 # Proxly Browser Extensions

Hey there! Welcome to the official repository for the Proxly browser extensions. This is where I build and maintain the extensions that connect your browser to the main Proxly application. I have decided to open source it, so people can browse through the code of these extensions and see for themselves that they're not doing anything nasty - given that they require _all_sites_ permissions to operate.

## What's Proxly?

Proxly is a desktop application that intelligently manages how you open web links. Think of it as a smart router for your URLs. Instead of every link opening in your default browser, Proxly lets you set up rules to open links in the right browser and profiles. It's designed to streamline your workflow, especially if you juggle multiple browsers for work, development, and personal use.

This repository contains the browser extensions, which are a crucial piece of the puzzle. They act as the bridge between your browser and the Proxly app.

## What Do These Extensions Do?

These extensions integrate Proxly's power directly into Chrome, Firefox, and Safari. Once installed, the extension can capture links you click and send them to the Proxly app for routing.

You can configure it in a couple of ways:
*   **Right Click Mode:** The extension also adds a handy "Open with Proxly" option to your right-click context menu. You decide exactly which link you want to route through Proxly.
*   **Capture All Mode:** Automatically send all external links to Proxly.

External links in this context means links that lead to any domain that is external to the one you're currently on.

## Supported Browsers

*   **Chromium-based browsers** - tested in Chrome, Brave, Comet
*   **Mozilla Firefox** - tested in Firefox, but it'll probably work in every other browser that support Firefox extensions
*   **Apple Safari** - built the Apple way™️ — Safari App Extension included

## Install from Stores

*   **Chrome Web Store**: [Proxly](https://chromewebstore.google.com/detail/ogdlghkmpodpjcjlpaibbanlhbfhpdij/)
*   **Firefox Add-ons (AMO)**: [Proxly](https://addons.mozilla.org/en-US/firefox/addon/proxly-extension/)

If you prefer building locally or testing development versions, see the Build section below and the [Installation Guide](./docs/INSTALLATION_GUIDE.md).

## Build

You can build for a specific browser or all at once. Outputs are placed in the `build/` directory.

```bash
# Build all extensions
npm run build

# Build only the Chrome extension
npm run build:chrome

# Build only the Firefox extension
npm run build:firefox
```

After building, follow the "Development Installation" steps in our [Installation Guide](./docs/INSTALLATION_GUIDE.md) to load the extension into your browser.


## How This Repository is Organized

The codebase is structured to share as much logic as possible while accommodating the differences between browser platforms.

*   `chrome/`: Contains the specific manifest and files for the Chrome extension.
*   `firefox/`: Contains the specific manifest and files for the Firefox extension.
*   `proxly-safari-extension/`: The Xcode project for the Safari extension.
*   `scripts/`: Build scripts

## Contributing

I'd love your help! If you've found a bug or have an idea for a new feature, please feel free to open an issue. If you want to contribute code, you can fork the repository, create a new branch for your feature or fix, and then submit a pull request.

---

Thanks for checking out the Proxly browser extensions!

-- Problem to solve --
Lines above containing "have": give their number only.

-- Expected output --
2